* Material for this task:
────────────────────────────────────────
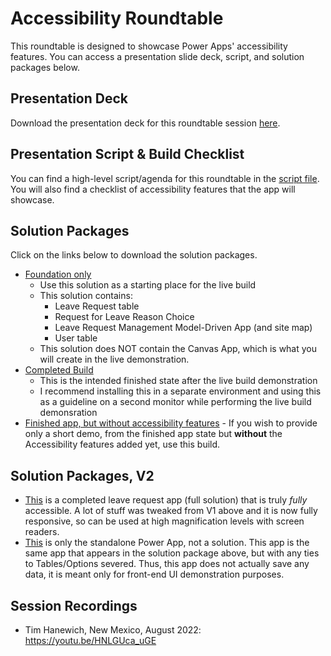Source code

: # Accessibility Roundtable
This roundtable is designed to showcase Power Apps' accessibility features. You can access a presentation slide deck, script, and solution packages below.

## Presentation Deck
Download the presentation deck for this roundtable session [here](https://timhmsft.blob.core.windows.net/downloadable/Accessibility%20Roundtable.pptx?sp=r&st=2023-01-23T17:51:22Z&se=2023-12-02T01:51:22Z&sv=2021-06-08&sr=b&sig=cMfvq8CPQC7cxMWWyF8X335Dle8LKcQWMYM97GyeQ%2FI%3D).

## Presentation Script & Build Checklist
You can find a high-level script/agenda for this roundtable in the [script file](./script.md). You will also find a checklist of accessibility features that the app will showcase.

## Solution Packages
Click on the links below to download the solution packages.
- [Foundation only](https://timhmsft.blob.core.windows.net/downloadable/TimeOffRequestFoundation_1_0_0_1.zip?sp=r&st=2023-01-23T17:52:10Z&se=2099-01-24T01:52:10Z&sv=2021-06-08&sr=b&sig=w0nINKDgJGx2GL4pjPPDgk9I%2BqgZ0aDvMM%2BcULPSezE%3D)
    - Use this solution as a starting place for the live build
    - This solution contains:
        - Leave Request table
        - Request for Leave Reason Choice
        - Leave Request Management Model-Driven App (and site map)
        - User table
    - This solution does NOT contain the Canvas App, which is what you will create in the live demonstration.
- [Completed Build](https://timhmsft.blob.core.windows.net/downloadable/TimeOffRequestFinished_1_0_0_3.zip?sp=r&st=2023-01-23T17:52:40Z&se=2099-01-24T01:52:40Z&sv=2021-06-08&sr=b&sig=%2BxwFBmRgjuljwvFW%2FQG%2B0Jex1C3dJhMrouR9zrzfzPk%3D)
    - This is the intended finished state after the live build demonstration
    - I recommend installing this in a separate environment and using this as a guideline on a second monitor while performing the live build demonsration
- [Finished app, but without accessibility features](https://timhmsft.blob.core.windows.net/downloadable/TimeOffRequestWithoutAccessibilityFeaturesAdded_1_0_0_4.zip?sp=r&st=2023-01-23T17:53:10Z&se=2099-01-24T01:53:10Z&sv=2021-06-08&sr=b&sig=RF2QO2rejDvPZNo0WyQam5J5dgVctVfmH%2FO3wA2fpjY%3D) - If you wish to provide only a short demo, from the finished app state but **without** the Accessibility features added yet, use this build.

## Solution Packages, V2
- [This](https://github.com/TimHanewich/Power-Platform-Assets/releases/download/16/TimeOffRequest_1_0_0_4.zip) is a completed leave request app (full solution) that is truly *fully* accessible. A lot of stuff was tweaked from V1 above and it is now fully responsive, so can be used at high magnification levels with screen readers.
- [This](https://github.com/TimHanewich/Power-Platform-Assets/releases/download/17/Submit.Leave.Request.msapp) is only the standalone Power App, not a solution. This app is the same app that appears in the solution package above, but with any ties to Tables/Options severed. Thus, this app does not actually save any data, it is meant only for front-end UI demonstration purposes.

## Session Recordings
- Tim Hanewich, New Mexico, August 2022: https://youtu.be/HNLGUca_uGE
────────────────────────────────────────
* What is expected: From the material above, copy out every line bearing the string "below".

* Task answer:
This roundtable is designed to showcase Power Apps' accessibility features. You can access a presentation slide deck, script, and solution packages below.
Click on the links below to download the solution packages.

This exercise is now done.